What you have to do:
Reproduce the entries below exactly, but only from the line containing "facilities $\mu_1$ and" to the line containing "selected and we", inclusive.

[Stored data]
==*==
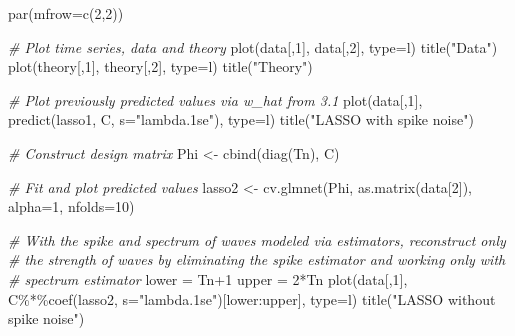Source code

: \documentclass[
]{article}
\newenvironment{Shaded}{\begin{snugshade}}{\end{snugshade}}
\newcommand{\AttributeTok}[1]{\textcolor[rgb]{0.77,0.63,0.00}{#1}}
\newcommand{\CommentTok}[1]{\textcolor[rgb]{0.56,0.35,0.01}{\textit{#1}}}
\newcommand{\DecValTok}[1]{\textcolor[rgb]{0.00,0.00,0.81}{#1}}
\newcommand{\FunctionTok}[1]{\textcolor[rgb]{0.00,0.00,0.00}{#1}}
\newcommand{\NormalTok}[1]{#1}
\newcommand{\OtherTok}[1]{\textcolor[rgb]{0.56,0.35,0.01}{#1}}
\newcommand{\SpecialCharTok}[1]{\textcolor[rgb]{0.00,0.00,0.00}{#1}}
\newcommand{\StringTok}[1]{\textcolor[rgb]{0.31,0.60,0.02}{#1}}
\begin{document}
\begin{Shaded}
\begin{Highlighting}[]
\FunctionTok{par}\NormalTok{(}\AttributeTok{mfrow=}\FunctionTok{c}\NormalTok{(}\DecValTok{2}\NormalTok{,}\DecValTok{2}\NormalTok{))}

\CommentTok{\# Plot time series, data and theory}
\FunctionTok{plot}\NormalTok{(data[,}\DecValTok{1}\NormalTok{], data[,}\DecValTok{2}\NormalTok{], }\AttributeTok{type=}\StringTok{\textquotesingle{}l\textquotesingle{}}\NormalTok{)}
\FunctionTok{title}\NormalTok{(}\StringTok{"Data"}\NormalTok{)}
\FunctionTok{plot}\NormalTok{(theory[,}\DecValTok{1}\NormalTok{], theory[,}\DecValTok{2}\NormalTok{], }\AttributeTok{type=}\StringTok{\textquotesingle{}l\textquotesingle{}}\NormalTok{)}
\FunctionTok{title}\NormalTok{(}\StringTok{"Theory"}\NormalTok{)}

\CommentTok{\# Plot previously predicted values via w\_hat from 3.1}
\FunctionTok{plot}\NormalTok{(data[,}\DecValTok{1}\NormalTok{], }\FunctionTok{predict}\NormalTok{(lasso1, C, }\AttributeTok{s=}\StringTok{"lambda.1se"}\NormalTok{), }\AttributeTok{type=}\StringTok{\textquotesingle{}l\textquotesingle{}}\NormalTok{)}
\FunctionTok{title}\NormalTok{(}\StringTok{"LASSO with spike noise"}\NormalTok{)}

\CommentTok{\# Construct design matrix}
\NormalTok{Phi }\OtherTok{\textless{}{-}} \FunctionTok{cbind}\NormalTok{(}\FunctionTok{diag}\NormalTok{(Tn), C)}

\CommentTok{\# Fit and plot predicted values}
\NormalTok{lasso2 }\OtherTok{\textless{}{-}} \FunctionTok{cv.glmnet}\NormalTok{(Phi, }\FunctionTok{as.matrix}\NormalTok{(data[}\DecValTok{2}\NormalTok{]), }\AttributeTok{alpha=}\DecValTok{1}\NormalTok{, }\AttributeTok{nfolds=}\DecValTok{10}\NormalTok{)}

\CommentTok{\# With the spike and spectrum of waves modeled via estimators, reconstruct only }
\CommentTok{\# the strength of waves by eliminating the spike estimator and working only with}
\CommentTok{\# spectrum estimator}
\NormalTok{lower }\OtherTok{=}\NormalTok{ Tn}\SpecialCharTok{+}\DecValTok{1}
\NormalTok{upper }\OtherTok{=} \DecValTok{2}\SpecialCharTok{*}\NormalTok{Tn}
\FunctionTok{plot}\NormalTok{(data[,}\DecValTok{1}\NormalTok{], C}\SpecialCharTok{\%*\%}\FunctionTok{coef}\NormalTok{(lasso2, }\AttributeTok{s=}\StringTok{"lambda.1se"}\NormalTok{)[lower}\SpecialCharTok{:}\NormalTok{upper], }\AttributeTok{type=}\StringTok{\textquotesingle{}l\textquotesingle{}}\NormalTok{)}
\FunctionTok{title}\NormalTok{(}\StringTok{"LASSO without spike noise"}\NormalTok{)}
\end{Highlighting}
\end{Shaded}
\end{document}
==*==
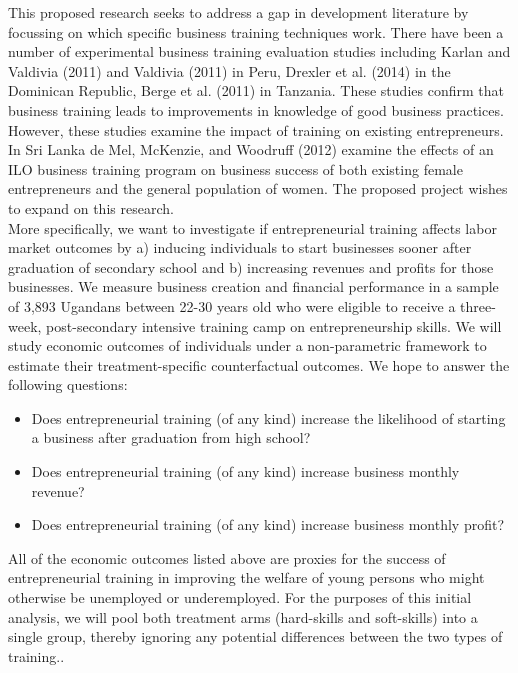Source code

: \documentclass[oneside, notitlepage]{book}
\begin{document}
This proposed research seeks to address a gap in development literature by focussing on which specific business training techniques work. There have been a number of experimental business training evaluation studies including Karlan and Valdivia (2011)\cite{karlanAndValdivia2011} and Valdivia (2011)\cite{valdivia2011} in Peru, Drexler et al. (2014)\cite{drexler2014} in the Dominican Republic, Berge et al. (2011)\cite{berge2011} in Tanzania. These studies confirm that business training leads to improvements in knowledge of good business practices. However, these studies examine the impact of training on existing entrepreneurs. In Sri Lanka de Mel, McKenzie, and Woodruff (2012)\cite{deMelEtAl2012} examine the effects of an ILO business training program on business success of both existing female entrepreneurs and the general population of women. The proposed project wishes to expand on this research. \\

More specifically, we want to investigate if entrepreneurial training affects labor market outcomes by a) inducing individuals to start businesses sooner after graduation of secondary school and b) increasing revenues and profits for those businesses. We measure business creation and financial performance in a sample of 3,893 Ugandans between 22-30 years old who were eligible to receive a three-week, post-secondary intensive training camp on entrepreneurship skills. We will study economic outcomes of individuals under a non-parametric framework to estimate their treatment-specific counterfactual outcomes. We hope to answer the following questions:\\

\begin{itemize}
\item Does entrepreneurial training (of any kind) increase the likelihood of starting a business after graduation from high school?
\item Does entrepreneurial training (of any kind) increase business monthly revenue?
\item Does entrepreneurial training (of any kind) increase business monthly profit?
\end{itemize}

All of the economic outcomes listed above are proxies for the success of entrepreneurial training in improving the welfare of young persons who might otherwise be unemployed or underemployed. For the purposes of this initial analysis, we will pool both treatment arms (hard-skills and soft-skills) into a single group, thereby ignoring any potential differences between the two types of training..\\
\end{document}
==*==
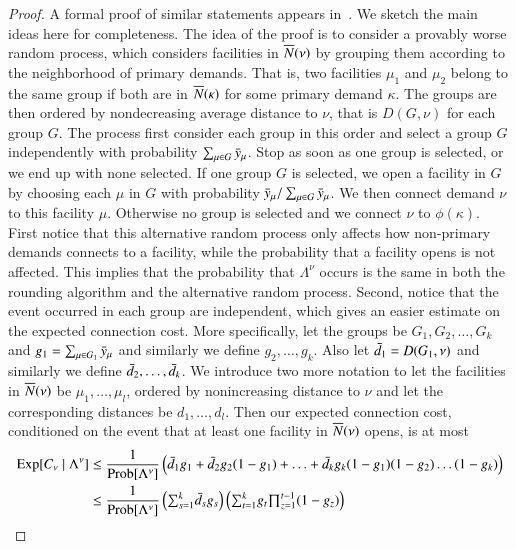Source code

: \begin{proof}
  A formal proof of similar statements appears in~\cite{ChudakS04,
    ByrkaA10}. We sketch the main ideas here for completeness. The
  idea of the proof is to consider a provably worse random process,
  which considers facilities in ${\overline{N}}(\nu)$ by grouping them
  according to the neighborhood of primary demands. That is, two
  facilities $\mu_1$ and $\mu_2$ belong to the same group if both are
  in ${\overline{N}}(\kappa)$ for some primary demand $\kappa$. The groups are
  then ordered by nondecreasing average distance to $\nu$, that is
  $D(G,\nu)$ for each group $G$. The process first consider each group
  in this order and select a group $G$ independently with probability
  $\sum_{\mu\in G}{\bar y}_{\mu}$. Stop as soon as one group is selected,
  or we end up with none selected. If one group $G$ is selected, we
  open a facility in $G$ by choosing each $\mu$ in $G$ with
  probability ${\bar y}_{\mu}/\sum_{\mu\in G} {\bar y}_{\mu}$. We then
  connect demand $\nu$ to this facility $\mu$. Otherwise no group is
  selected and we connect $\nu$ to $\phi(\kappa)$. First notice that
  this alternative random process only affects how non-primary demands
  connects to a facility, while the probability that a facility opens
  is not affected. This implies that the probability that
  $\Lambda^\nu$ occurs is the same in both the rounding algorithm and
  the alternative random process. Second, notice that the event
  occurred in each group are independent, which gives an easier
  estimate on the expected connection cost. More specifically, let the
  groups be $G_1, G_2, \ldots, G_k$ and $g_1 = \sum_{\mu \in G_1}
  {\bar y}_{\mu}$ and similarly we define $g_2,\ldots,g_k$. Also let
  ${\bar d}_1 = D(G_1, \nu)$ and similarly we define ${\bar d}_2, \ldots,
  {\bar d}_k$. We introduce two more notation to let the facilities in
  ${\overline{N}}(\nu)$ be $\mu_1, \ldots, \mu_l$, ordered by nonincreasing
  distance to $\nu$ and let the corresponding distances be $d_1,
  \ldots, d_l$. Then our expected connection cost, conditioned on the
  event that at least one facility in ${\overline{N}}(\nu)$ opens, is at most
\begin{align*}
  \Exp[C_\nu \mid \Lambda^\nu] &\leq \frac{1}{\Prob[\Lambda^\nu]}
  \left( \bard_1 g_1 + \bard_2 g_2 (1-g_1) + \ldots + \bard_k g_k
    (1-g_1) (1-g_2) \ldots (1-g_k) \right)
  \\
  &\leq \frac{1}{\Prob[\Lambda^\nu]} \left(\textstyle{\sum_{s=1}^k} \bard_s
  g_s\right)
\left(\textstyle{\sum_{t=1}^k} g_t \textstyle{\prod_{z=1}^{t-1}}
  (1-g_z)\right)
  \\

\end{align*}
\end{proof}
==*==
Output for this exercise:
  facilities $\mu_1$ and $\mu_2$ belong to the same group if both are
  in ${\overline{N}}(\kappa)$ for some primary demand $\kappa$. The groups are
  then ordered by nondecreasing average distance to $\nu$, that is
  $D(G,\nu)$ for each group $G$. The process first consider each group
  in this order and select a group $G$ independently with probability
  $\sum_{\mu\in G}{\bar y}_{\mu}$. Stop as soon as one group is selected,
  or we end up with none selected. If one group $G$ is selected, we
  open a facility in $G$ by choosing each $\mu$ in $G$ with
  probability ${\bar y}_{\mu}/\sum_{\mu\in G} {\bar y}_{\mu}$. We then
  connect demand $\nu$ to this facility $\mu$. Otherwise no group is
  selected and we connect $\nu$ to $\phi(\kappa)$. First notice that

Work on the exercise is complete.